Après avoir énoncé ce précepte moral, M. Squeers coupa une énorme tranche de bœuf froid, et reconnut Nicolas.

— Asseyez-vous, monsieur Nickleby, dit Squeers, nous déjeunons, comme vous voyez.

Nicolas ne voyait déjeuner personne, excepté M. Squeers ; mais il s’inclina avec tout le respect convenable, et s’efforça de paraître gai.

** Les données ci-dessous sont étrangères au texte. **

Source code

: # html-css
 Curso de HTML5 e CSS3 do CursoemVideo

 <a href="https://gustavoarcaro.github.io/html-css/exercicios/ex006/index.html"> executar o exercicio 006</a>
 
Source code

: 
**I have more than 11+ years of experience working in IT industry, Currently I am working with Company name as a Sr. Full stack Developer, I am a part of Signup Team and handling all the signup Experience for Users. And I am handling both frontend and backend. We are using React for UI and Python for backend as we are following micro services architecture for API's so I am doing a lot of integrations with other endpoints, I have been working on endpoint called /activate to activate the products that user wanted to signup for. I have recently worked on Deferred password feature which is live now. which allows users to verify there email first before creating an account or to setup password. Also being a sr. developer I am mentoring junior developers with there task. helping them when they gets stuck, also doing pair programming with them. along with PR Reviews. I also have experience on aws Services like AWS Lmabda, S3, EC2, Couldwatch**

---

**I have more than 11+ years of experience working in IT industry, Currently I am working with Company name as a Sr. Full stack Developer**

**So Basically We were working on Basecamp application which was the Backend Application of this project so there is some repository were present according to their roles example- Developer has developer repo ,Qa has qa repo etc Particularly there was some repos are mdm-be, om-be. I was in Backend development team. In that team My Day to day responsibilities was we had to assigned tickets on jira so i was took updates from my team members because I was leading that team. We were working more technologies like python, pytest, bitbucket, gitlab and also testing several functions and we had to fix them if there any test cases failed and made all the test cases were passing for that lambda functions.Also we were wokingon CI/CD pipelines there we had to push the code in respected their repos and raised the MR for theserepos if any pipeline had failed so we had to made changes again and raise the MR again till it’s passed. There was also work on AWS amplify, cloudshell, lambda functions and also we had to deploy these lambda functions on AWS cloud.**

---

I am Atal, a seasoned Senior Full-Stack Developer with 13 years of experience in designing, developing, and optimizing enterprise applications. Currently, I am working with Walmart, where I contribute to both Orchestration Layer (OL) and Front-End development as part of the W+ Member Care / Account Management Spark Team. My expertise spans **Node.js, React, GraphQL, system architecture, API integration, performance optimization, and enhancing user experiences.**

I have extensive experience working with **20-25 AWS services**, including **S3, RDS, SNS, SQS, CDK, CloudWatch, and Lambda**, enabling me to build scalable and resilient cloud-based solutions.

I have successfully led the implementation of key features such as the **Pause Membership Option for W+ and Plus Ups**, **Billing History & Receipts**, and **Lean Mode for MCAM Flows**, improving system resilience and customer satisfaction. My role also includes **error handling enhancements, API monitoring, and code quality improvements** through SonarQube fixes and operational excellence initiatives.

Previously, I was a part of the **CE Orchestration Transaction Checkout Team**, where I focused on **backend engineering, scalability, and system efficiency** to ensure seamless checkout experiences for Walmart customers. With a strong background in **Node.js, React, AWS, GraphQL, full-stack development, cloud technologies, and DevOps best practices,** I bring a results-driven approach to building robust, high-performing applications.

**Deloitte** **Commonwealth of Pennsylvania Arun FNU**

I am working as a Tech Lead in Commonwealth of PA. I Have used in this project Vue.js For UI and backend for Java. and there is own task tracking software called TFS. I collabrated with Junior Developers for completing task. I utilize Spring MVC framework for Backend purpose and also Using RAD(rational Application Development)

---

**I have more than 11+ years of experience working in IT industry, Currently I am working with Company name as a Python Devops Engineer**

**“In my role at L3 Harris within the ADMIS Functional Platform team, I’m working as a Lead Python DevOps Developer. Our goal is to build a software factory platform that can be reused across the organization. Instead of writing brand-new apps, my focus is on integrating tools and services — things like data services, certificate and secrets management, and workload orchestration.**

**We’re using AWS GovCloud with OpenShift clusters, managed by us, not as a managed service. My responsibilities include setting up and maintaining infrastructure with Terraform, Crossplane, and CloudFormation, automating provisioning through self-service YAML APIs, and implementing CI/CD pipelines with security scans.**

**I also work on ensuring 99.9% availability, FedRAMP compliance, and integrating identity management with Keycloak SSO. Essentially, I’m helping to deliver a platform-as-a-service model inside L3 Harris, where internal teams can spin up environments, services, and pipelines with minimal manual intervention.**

— Oh ! dit Squeers, voici le lait et l’eau, William, très-bien ; n’oubliez pas le pain et le beurre maintenant.

En entendant parler de nouveau du pain et du beurre, les cinq petits garçons semblèrent dans un état de vive anxiété, et suivirent des yeux le garçon, pendant que M. Squeers goûtait le lait baptisé.

— Ah ! dit-il en se léchant les lèvres, quel nectar ! Enfants, songez à la multitude de mendiants et d’orphelins des rues qui seraient enchantés d’en avoir autant. C’est une triste chose que la faim, n’est-ce pas, Nickleby ? — Fort triste, Monsieur.

M. Squeers plaça le pot devant les enfants.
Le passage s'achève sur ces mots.